» **Work instructions**
All lines from the one with "- **API 서비스**: axios 기반 API 클라이언트" through the last line of the data below should be copied exactly; please add nothing.

§

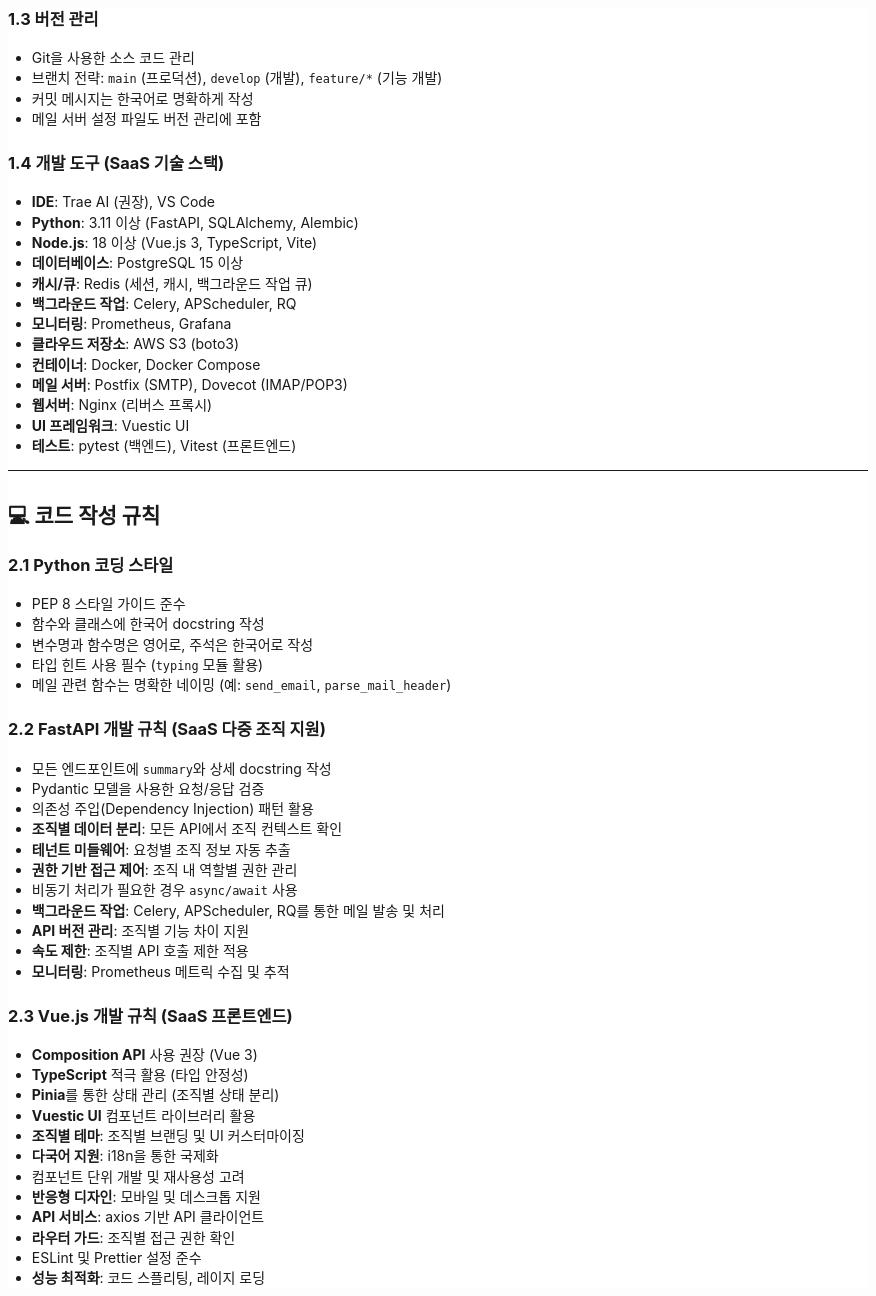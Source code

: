 ### 1.3 버전 관리
- Git을 사용한 소스 코드 관리
- 브랜치 전략: `main` (프로덕션), `develop` (개발), `feature/*` (기능 개발)
- 커밋 메시지는 한국어로 명확하게 작성
- 메일 서버 설정 파일도 버전 관리에 포함

### 1.4 개발 도구 (SaaS 기술 스택)
- **IDE**: Trae AI (권장), VS Code
- **Python**: 3.11 이상 (FastAPI, SQLAlchemy, Alembic)
- **Node.js**: 18 이상 (Vue.js 3, TypeScript, Vite)
- **데이터베이스**: PostgreSQL 15 이상
- **캐시/큐**: Redis (세션, 캐시, 백그라운드 작업 큐)
- **백그라운드 작업**: Celery, APScheduler, RQ
- **모니터링**: Prometheus, Grafana
- **클라우드 저장소**: AWS S3 (boto3)
- **컨테이너**: Docker, Docker Compose
- **메일 서버**: Postfix (SMTP), Dovecot (IMAP/POP3)
- **웹서버**: Nginx (리버스 프록시)
- **UI 프레임워크**: Vuestic UI
- **테스트**: pytest (백엔드), Vitest (프론트엔드)

---

## 💻 코드 작성 규칙

### 2.1 Python 코딩 스타일
- PEP 8 스타일 가이드 준수
- 함수와 클래스에 한국어 docstring 작성
- 변수명과 함수명은 영어로, 주석은 한국어로 작성
- 타입 힌트 사용 필수 (`typing` 모듈 활용)
- 메일 관련 함수는 명확한 네이밍 (예: `send_email`, `parse_mail_header`)

### 2.2 FastAPI 개발 규칙 (SaaS 다중 조직 지원)
- 모든 엔드포인트에 `summary`와 상세 docstring 작성
- Pydantic 모델을 사용한 요청/응답 검증
- 의존성 주입(Dependency Injection) 패턴 활용
- **조직별 데이터 분리**: 모든 API에서 조직 컨텍스트 확인
- **테넌트 미들웨어**: 요청별 조직 정보 자동 추출
- **권한 기반 접근 제어**: 조직 내 역할별 권한 관리
- 비동기 처리가 필요한 경우 `async/await` 사용
- **백그라운드 작업**: Celery, APScheduler, RQ를 통한 메일 발송 및 처리
- **API 버전 관리**: 조직별 기능 차이 지원
- **속도 제한**: 조직별 API 호출 제한 적용
- **모니터링**: Prometheus 메트릭 수집 및 추적

### 2.3 Vue.js 개발 규칙 (SaaS 프론트엔드)
- **Composition API** 사용 권장 (Vue 3)
- **TypeScript** 적극 활용 (타입 안정성)
- **Pinia**를 통한 상태 관리 (조직별 상태 분리)
- **Vuestic UI** 컴포넌트 라이브러리 활용
- **조직별 테마**: 조직별 브랜딩 및 UI 커스터마이징
- **다국어 지원**: i18n을 통한 국제화
- 컴포넌트 단위 개발 및 재사용성 고려
- **반응형 디자인**: 모바일 및 데스크톱 지원
- **API 서비스**: axios 기반 API 클라이언트
- **라우터 가드**: 조직별 접근 권한 확인
- ESLint 및 Prettier 설정 준수
- **성능 최적화**: 코드 스플리팅, 레이지 로딩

§

» **Solution for this task**
- **API 서비스**: axios 기반 API 클라이언트
- **라우터 가드**: 조직별 접근 권한 확인
- ESLint 및 Prettier 설정 준수
- **성능 최적화**: 코드 스플리팅, 레이지 로딩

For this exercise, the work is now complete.